Horse of a lifetime: the story of Carberry's greatest partner L'Escargot

L'Escargot and Tommy Carberry (right) win the 1975 Grand National from Red Rum (left)
L'Escargot jumps alongside the legendary Red Rum before winning the 1975 Grand NationalCredit: Gerry Cranham (racingpost.com/photos)

In a piece first published in the Racing Post on March 31, 2015, Steve Dennis recounts the story of L'Escargot, the horse with whom Tommy Carberry will be forever associated


Some snail, this. L'Escargot was swift enough to win a Gloucestershire Hurdle (Supreme Novices'), classy enough to win two Cheltenham Gold Cups, durable and honest enough to be placed in two Grand Nationals before winning the great race 40 years ago.

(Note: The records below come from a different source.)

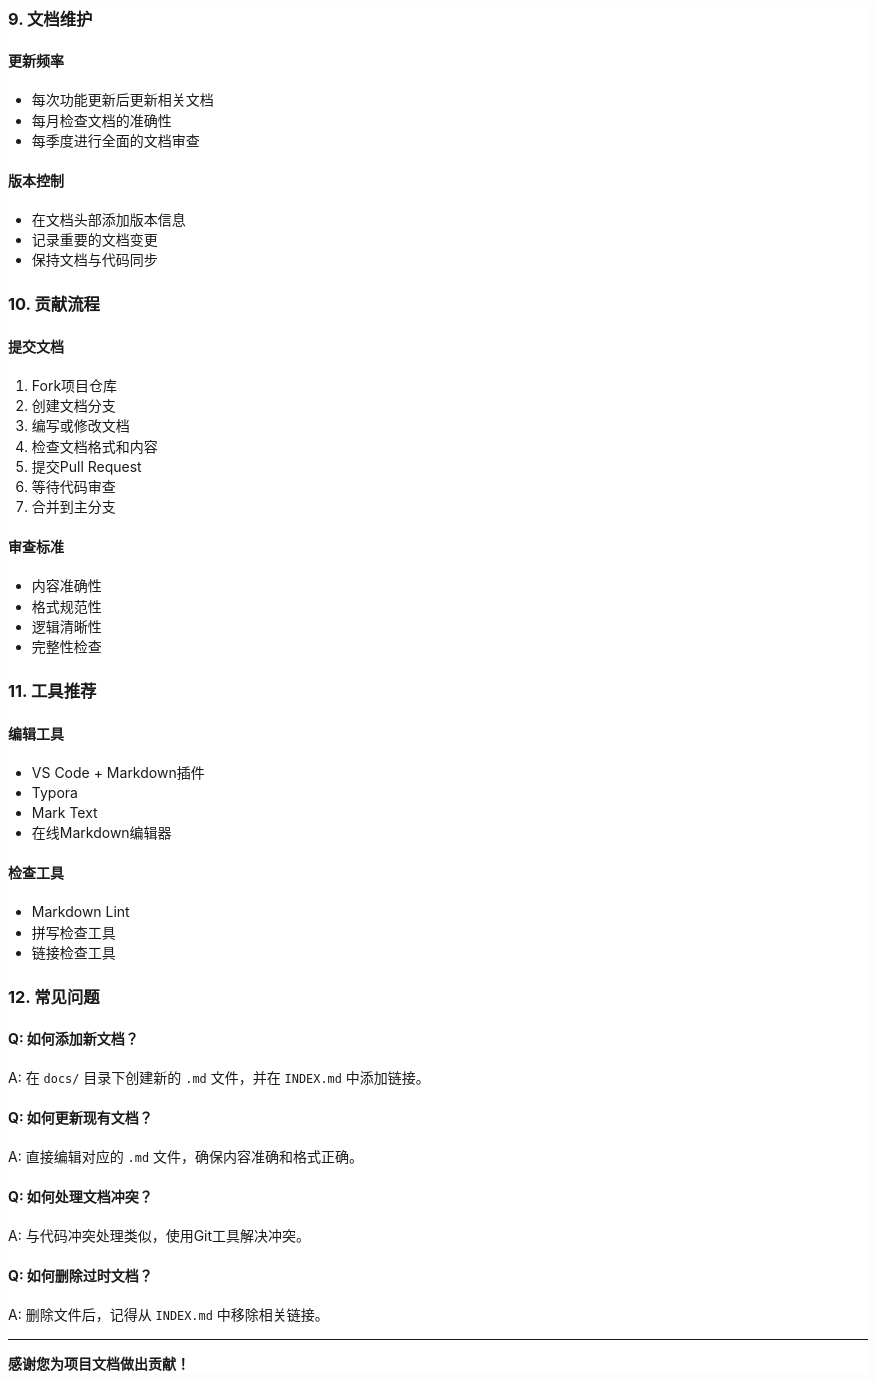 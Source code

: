 ### 9. 文档维护

#### 更新频率
- 每次功能更新后更新相关文档
- 每月检查文档的准确性
- 每季度进行全面的文档审查

#### 版本控制
- 在文档头部添加版本信息
- 记录重要的文档变更
- 保持文档与代码同步

### 10. 贡献流程

#### 提交文档
1. Fork项目仓库
2. 创建文档分支
3. 编写或修改文档
4. 检查文档格式和内容
5. 提交Pull Request
6. 等待代码审查
7. 合并到主分支

#### 审查标准
- 内容准确性
- 格式规范性
- 逻辑清晰性
- 完整性检查

### 11. 工具推荐

#### 编辑工具
- VS Code + Markdown插件
- Typora
- Mark Text
- 在线Markdown编辑器

#### 检查工具
- Markdown Lint
- 拼写检查工具
- 链接检查工具

### 12. 常见问题

#### Q: 如何添加新文档？
A: 在 `docs/` 目录下创建新的 `.md` 文件，并在 `INDEX.md` 中添加链接。

#### Q: 如何更新现有文档？
A: 直接编辑对应的 `.md` 文件，确保内容准确和格式正确。

#### Q: 如何处理文档冲突？
A: 与代码冲突处理类似，使用Git工具解决冲突。

#### Q: 如何删除过时文档？
A: 删除文件后，记得从 `INDEX.md` 中移除相关链接。

---

**感谢您为项目文档做出贡献！**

So if recognition for the big chestnut with the little white star is occasionally, inexplicably unforthcoming, it's hardly his fault. Only two horses have won the Gold Cup and Grand National – Golden Miller and L'Escargot, yet his name is rarely mentioned when the highest praise is passed around. The record books remember even if people forget.

"I do think he's always been a bit underappreciated," says Arthur Moore, assistant trainer to his father Dan while L'Escargot bestrode the first half of the 1970s.

"His name doesn't come up that often, does it? "He was very tough, a very sound horse, and he looked after himself a little bit, which probably helped him last as long as he did."

L'Escargot was owned by Raymond Guest, Winston Churchill's cousin and the US ambassador to Ireland, whose chocolate and pale blue hooped silks had already been carried to Derby glory by the Vincent O'Brien-trained Larkspur and Sir Ivor. Only two owners had previously won both the Derby and Grand National, and Guest was determined to be the third.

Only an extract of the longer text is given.